King of comedy Buster Keaton's 1928 masterpiece is still in a class of its own funny (with heart-stopping stunts)
Buster Keaton’s face is one of the great works of twentieth-century art. And it was never more lovingly framed than in this slick, sweet-natured and insanely inventive 1928 silent comedy masterpiece, now flawlessly restored in 4K digital. Buster plays William Canfield Jr, the effete, estranged son of a rustic riverboat captain (Ernest Torrance) who returns to the family home following his mother’s death. Blazered, bereted and clutching a ukulele, young Bill is a flaming embarrassment to his grizzled old Pops, who’s already in deep water after a local ferry tycoon (Tom McGuire) muscles in on his commercial territory.

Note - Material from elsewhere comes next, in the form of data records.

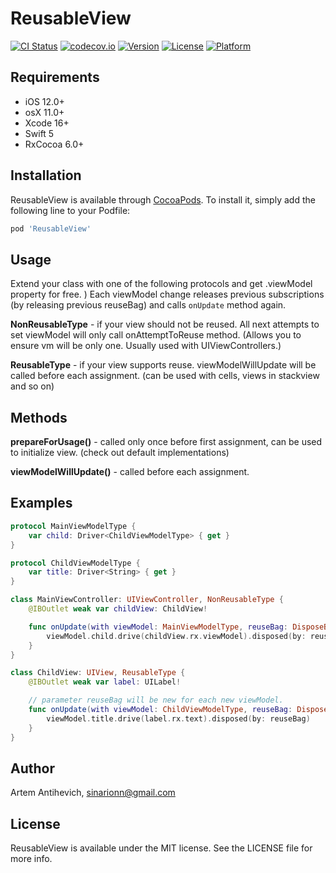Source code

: # ReusableView

[![CI Status](http://img.shields.io/travis/sinarionn/ReusableView.svg?style=flat)](https://travis-ci.org/sinarionn/ReusableView)
[![codecov.io](http://codecov.io/github/sinarionn/ReusableView/coverage.svg?branch=master)](http://codecov.io/github/sinarionn/ReusableView?branch=master)
[![Version](https://img.shields.io/cocoapods/v/ReusableView.svg?style=flat)](http://cocoapods.org/pods/ReusableView)
[![License](https://img.shields.io/cocoapods/l/ReusableView.svg?style=flat)](http://cocoapods.org/pods/ReusableView)
[![Platform](https://img.shields.io/cocoapods/p/ReusableView.svg?style=flat)](http://cocoapods.org/pods/ReusableView)

## Requirements

- iOS 12.0+
- osX 11.0+
- Xcode 16+
- Swift 5
- RxCocoa 6.0+

## Installation

ReusableView is available through [CocoaPods](http://cocoapods.org). To install
it, simply add the following line to your Podfile:

```ruby
pod 'ReusableView'
```

## Usage

Extend your class with one of the following protocols and get .viewModel property for free. )
Each viewModel change releases previous subscriptions (by releasing previous reuseBag) and calls `onUpdate` method again.

**NonReusableType** - if your view should not be reused. All next attempts to set viewModel will only call onAttemptToReuse method. (Allows you to ensure vm will be only one. Usually used with UIViewControllers.)

**ReusableType** - if your view supports reuse. viewModelWillUpdate will be called before each assignment. (can be used with cells, views in stackview and so on)


## Methods

**prepareForUsage()** - called only once before first assignment, can be used to initialize view. (check out default implementations)

**viewModelWillUpdate()** - called before each assignment.


## Examples


```swift
protocol MainViewModelType {
    var child: Driver<ChildViewModelType> { get }
}

protocol ChildViewModelType {
    var title: Driver<String> { get }
}

class MainViewController: UIViewController, NonReusableType {
    @IBOutlet weak var childView: ChildView!

    func onUpdate(with viewModel: MainViewModelType, reuseBag: DisposeBag) {
        viewModel.child.drive(childView.rx.viewModel).disposed(by: reuseBag)
    }
}

class ChildView: UIView, ReusableType {
    @IBOutlet weak var label: UILabel!

    // parameter reuseBag will be new for each new viewModel.
    func onUpdate(with viewModel: ChildViewModelType, reuseBag: DisposeBag) {
        viewModel.title.drive(label.rx.text).disposed(by: reuseBag)
    }
}
```

## Author

Artem Antihevich, sinarionn@gmail.com

## License

ReusableView is available under the MIT license. See the LICENSE file for more info.
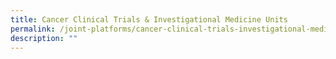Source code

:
 ```yaml
---
title: Cancer Clinical Trials & Investigational Medicine Units
permalink: /joint-platforms/cancer-clinical-trials-investigational-medicine-units/
description: ""
---
```

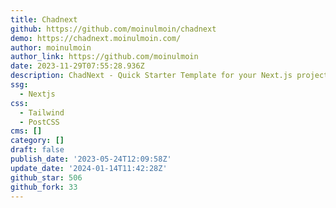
 ```yaml
---
title: Chadnext
github: https://github.com/moinulmoin/chadnext
demo: https://chadnext.moinulmoin.com/
author: moinulmoin
author_link: https://github.com/moinulmoin
date: 2023-11-29T07:55:28.936Z
description: ChadNext - Quick Starter Template for your Next.js project.
ssg:
  - Nextjs
css:
  - Tailwind
  - PostCSS
cms: []
category: []
draft: false
publish_date: '2023-05-24T12:09:58Z'
update_date: '2024-01-14T11:42:28Z'
github_star: 506
github_fork: 33
---
```

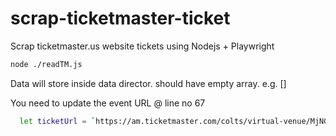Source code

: # scrap-ticketmaster-ticket

Scrap ticketmaster.us website tickets using Nodejs + Playwright

```sh
node ./readTM.js
```
Data will store inside data director. should have empty array. e.g. []

You need to update the event URL @ line no 67

```sh
  let ticketUrl = `https://am.ticketmaster.com/colts/virtual-venue/MjNGUw==`;
  ```
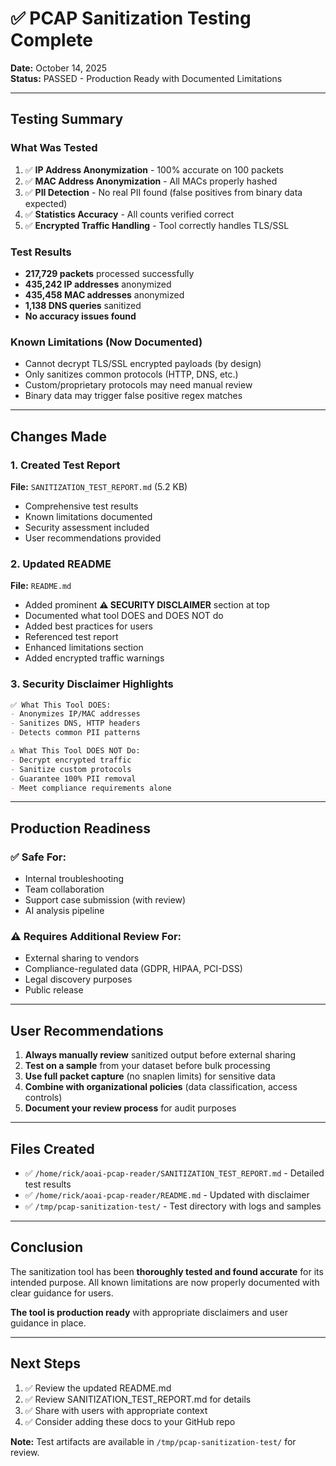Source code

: # ✅ PCAP Sanitization Testing Complete

**Date:** October 14, 2025  
**Status:** PASSED - Production Ready with Documented Limitations

---

## Testing Summary

### What Was Tested
1. ✅ **IP Address Anonymization** - 100% accurate on 100 packets
2. ✅ **MAC Address Anonymization** - All MACs properly hashed
3. ✅ **PII Detection** - No real PII found (false positives from binary data expected)
4. ✅ **Statistics Accuracy** - All counts verified correct
5. ✅ **Encrypted Traffic Handling** - Tool correctly handles TLS/SSL

### Test Results
- **217,729 packets** processed successfully
- **435,242 IP addresses** anonymized
- **435,458 MAC addresses** anonymized
- **1,138 DNS queries** sanitized
- **No accuracy issues found**

### Known Limitations (Now Documented)
- Cannot decrypt TLS/SSL encrypted payloads (by design)
- Only sanitizes common protocols (HTTP, DNS, etc.)
- Custom/proprietary protocols may need manual review
- Binary data may trigger false positive regex matches

---

## Changes Made

### 1. Created Test Report
**File:** `SANITIZATION_TEST_REPORT.md` (5.2 KB)
- Comprehensive test results
- Known limitations documented
- Security assessment included
- User recommendations provided

### 2. Updated README
**File:** `README.md`
- Added prominent **⚠️ SECURITY DISCLAIMER** section at top
- Documented what tool DOES and DOES NOT do
- Added best practices for users
- Referenced test report
- Enhanced limitations section
- Added encrypted traffic warnings

### 3. Security Disclaimer Highlights
```markdown
✅ What This Tool DOES:
- Anonymizes IP/MAC addresses
- Sanitizes DNS, HTTP headers
- Detects common PII patterns

⚠️ What This Tool DOES NOT Do:
- Decrypt encrypted traffic
- Sanitize custom protocols
- Guarantee 100% PII removal
- Meet compliance requirements alone
```

---

## Production Readiness

### ✅ Safe For:
- Internal troubleshooting
- Team collaboration
- Support case submission (with review)
- AI analysis pipeline

### ⚠️ Requires Additional Review For:
- External sharing to vendors
- Compliance-regulated data (GDPR, HIPAA, PCI-DSS)
- Legal discovery purposes
- Public release

---

## User Recommendations

1. **Always manually review** sanitized output before external sharing
2. **Test on a sample** from your dataset before bulk processing
3. **Use full packet capture** (no snaplen limits) for sensitive data
4. **Combine with organizational policies** (data classification, access controls)
5. **Document your review process** for audit purposes

---

## Files Created

- ✅ `/home/rick/aoai-pcap-reader/SANITIZATION_TEST_REPORT.md` - Detailed test results
- ✅ `/home/rick/aoai-pcap-reader/README.md` - Updated with disclaimer
- ✅ `/tmp/pcap-sanitization-test/` - Test directory with logs and samples

---

## Conclusion

The sanitization tool has been **thoroughly tested and found accurate** for its intended purpose. All known limitations are now properly documented with clear guidance for users.

**The tool is production ready** with appropriate disclaimers and user guidance in place.

---

## Next Steps

1. ✅ Review the updated README.md
2. ✅ Review SANITIZATION_TEST_REPORT.md for details
3. ✅ Share with users with appropriate context
4. ✅ Consider adding these docs to your GitHub repo

**Note:** Test artifacts are available in `/tmp/pcap-sanitization-test/` for review.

In the hands of any other comic – including Chaplin – Bill Jr would be a royal pain, a preening toff in a world of straw-sucking hicks. But Keaton never plays superior – you suspect he couldn’t if he tried. His face remains perfectly serene – and serenely perfect – whether he’s enduring a tongue-lashing from Dad, being tossed over the side of the ship by a local thug or leaping into the water to rescue his intended (Marion Byron) from a hurricane. And the physical stunts are, of course, extraordinary. In addition to arguably the most iconic sight gag in movie history – the one with the falling wall and the just-the-right-size window – the film is crammed with Méliès-esque visual trickery and joyous, expressive acrobatics. The scene where Buster flings himself, pell-mell, from the top cabin of the ferry to rescue Bill Sr is just one moment of giddy, heart-stopping perfection among many. If your faith in humanity needs a little pick-me-up, there’s no better place to start.